Health Australia (Commonwealth Union) – A team of biomedical engineers from the University of Sydney, working in collaboration with scientists from the University of Cambridge and Harvard University, has made significant strides in the development of advanced optical techniques for closely monitoring the formation of protein aggregates at the nanoscale.
Numerous diseases that impact the brain and nervous system are intricately linked to the process of protein aggregate formation, where liquid proteins transform into solid condensates within cells. However, this phenomenon remains shrouded in mystery, with little understood about its underlying mechanisms.
This transition from a liquid state to a solid state can set off the creation of amyloid fibrils, notorious for their role in forming plaques within neurons, a pivotal factor in neurodegenerative diseases like Alzheimer’s.
In their groundbreaking research, the biomedical engineers at the University of Sydney, in conjunction with their counterparts from the University of Cambridge and Harvard University, have harnessed sophisticated optical techniques to gain a close-range perspective on the intricate process governing the formation of these protein aggregates.
Their experiments involved scrutinizing a protein closely associated with Amyotrophic Lateral Sclerosis (ALS), the same disease that affected the renowned astrophysicist Professor Stephen Hawking. Through their meticulous observations, the Sydney engineers have been able to closely monitor the transformation of this protein as it transitions from a liquid state to a solid one.

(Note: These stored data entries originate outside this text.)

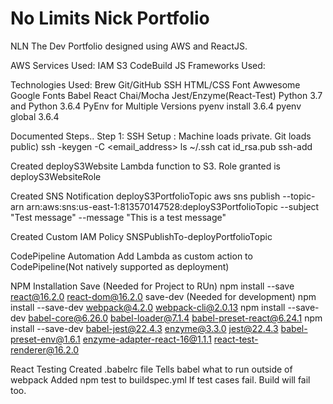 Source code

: # No Limits Nick Portfolio
NLN The Dev
Portfolio designed using AWS and ReactJS.

AWS Services Used:
IAM		S3		CodeBuild
JS Frameworks Used:


Technologies Used:
Brew	Git/GitHub	SSH
HTML/CSS	Font Awwesome	Google Fonts
Babel		React			Chai/Mocha
Jest/Enzyme(React-Test)
Python 3.7 and Python 3.6.4 PyEnv for Multiple Versions
pyenv install 3.6.4	pyenv global 3.6.4

Documented Steps..
Step 1: SSH Setup : Machine loads private. Git loads public)
ssh -keygen -C <email_address>
ls ~/.ssh
cat id_rsa.pub
ssh-add

Created deployS3Website Lambda function to S3.
Role granted is deployS3WebsiteRole

Created SNS Notification deployS3PortfolioTopic 
aws sns publish --topic-arn arn:aws:sns:us-east-1:813570147528:deployS3PortfolioTopic --subject "Test message" --message "This is a test message"

Created Custom IAM Policy SNSPublishTo-deployPortfolioTopic 

CodePipeline Automation
Add Lambda as custom action to CodePipeline(Not natively supported as deployment)

NPM Installation
Save (Needed for Project to RUn)
npm install --save react@16.2.0 react-dom@16.2.0
save-dev (Needed for development)
npm install --save-dev webpack@4.2.0 webpack-cli@2.0.13
npm install --save-dev babel-core@6.26.0 babel-loader@7.1.4 babel-preset-react@6.24.1
npm install --save-dev babel-jest@22.4.3 enzyme@3.3.0 jest@22.4.3 babel-preset-env@1.6.1 enzyme-adapter-react-16@1.1.1 react-test-renderer@16.2.0

React Testing
Created .babelrc file
Tells babel what to run outside of webpack
Added npm test to buildspec.yml
If test cases fail. Build will fail too.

Dr. Yi Shen, who is the the lead author of the research published in the Proceedings of the National Academy of Sciences (PNAS) in the United States, indicated that this represents a significant leap forward in the comprehension of the fundamental mechanisms underlying the development of neurodegenerative diseases.
Dr. Daniele Vigolo, a senior lecturer in the School of Biomedical Engineering and a member of the University of Sydney Nano Institute, further indicated that they can now directly witness the transformation of these crucial proteins from a liquid to solid state at the nanoscale, which is a scale of one millionth of a meter.
Proteins routinely undergo condensation during liquid-to-liquid phase separation, serving pivotal roles in numerous critical biological functions, including the formation of human embryos. This process facilitates biochemical reactions where precise protein concentrations are essential and fosters healthy protein-protein interactions.
However, as Dr. Shen, an ARC DECRA Fellow in the School of Chemical and Biomolecular Engineering and a member of Sydney Nano, pointed out, this process also elevates the risk of dysfunctional aggregation, leading to the formation of unhealthy solid protein aggregates within human cells.
“This can lead to aberrant structures associated with neurodegenerative diseases because the proteins no longer exhibit rapid reversibility back to liquid form. It is therefore crucial to monitor condensate dynamics, as they directly affect pathological states,” Dr. Shen added.
The groundbreaking nanoscale optical examination of this phenomenon, a world-first achievement, has enabled the research team to pinpoint that the shift from liquid to solid protein initiates at the interface of the protein condensates. This unique vantage point into the phase transition has also unveiled a surprising revelation: the internal structures of these protein conglomerates exhibit heterogeneity, a departure from the previous belief that they were uniform.
Dr. Vigolo emphasized, that their discoveries hold the potential to significantly enhance our fundamental understanding of neurodegenerative diseases.
“This means a promising new area of research to better understand how Alzheimer’s disease and ALS develops in the brain, affecting millions of people worldwide.”
Alzheimer’s disease is an ongoing and degenerative neurological condition that exerts its impact on memory, cognitive function, and behavior. A defining characteristic of Alzheimer’s disease is the buildup of amyloid plaques and tau protein tangles within the brain. These atypical protein accumulations disrupt the connections between nerve cells and ultimately result in the demise of brain cells.